▶ _What is needed_
Every line in the records below with the string "works" needs to be copied out.

▶ _Extracted entries_

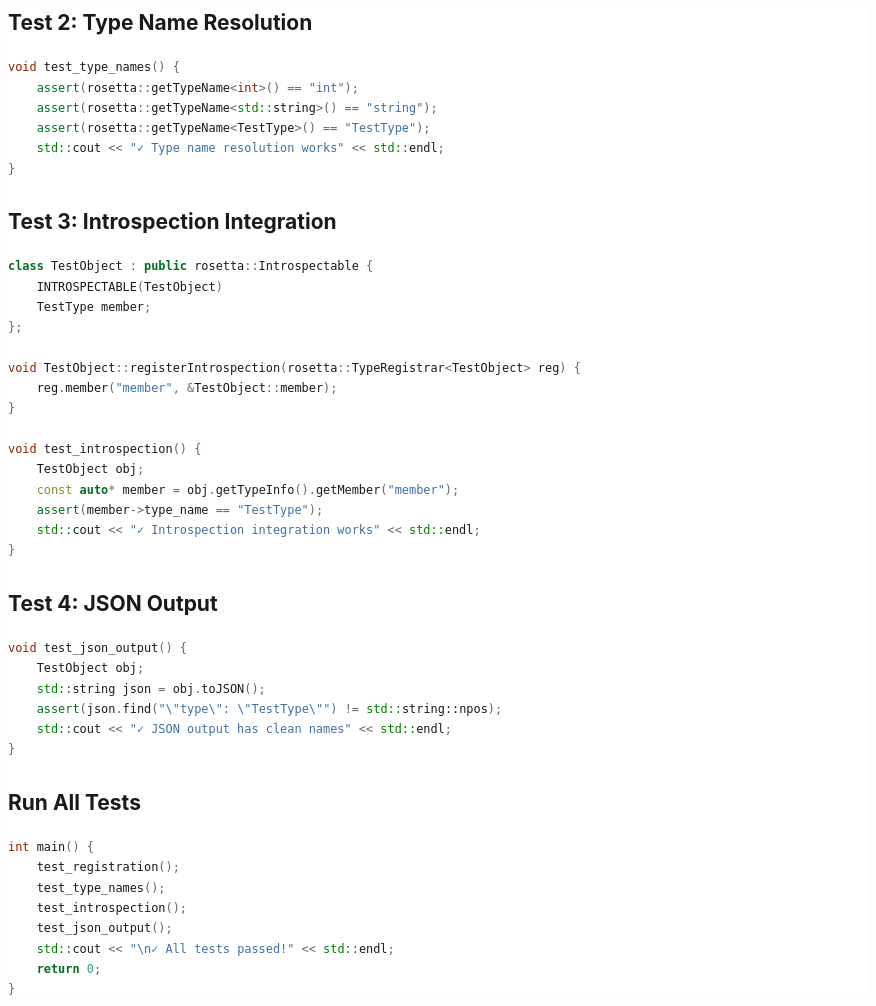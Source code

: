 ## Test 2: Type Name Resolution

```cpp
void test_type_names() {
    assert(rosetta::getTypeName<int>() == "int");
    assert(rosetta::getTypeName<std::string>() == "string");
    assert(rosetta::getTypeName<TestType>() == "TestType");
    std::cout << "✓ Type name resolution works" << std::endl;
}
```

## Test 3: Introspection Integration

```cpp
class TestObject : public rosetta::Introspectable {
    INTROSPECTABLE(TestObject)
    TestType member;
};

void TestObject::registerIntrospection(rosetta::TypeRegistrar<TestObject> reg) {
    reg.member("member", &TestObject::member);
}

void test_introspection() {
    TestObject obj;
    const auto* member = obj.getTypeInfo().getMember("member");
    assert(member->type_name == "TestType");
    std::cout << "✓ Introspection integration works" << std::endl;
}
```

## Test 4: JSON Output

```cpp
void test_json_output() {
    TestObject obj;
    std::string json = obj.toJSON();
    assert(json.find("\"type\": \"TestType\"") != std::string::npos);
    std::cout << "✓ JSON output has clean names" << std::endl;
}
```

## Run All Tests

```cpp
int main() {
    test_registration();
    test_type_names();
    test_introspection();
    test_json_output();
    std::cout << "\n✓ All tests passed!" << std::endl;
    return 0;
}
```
...
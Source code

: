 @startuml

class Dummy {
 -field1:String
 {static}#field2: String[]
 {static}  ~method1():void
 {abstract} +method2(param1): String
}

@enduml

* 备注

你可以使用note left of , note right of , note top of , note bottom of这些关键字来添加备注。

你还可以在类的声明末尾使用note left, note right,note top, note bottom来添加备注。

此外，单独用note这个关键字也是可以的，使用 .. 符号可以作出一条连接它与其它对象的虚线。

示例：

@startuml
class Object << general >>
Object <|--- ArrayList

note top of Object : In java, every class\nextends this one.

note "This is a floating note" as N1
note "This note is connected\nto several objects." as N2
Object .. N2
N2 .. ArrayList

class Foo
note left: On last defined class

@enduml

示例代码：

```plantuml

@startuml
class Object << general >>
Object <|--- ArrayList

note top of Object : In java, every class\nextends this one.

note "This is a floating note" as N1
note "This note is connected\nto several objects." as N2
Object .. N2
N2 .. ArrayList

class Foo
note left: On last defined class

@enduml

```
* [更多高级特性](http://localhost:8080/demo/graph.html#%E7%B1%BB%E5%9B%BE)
--
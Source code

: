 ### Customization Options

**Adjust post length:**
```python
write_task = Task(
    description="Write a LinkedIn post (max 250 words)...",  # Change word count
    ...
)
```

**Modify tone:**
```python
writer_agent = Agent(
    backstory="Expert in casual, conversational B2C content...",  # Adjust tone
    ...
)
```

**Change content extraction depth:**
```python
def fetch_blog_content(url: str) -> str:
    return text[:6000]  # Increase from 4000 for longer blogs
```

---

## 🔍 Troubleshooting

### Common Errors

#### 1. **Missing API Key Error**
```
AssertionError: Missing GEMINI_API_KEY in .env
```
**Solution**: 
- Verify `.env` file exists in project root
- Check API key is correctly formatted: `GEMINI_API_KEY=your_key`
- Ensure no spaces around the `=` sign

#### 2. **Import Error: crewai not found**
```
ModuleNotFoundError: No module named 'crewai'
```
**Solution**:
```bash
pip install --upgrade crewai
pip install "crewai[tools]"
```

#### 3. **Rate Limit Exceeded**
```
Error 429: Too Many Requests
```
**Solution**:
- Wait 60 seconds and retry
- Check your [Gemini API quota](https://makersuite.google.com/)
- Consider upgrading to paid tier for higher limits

▶ _Result for this exercise_
    std::cout << "✓ Type name resolution works" << std::endl;
    std::cout << "✓ Introspection integration works" << std::endl;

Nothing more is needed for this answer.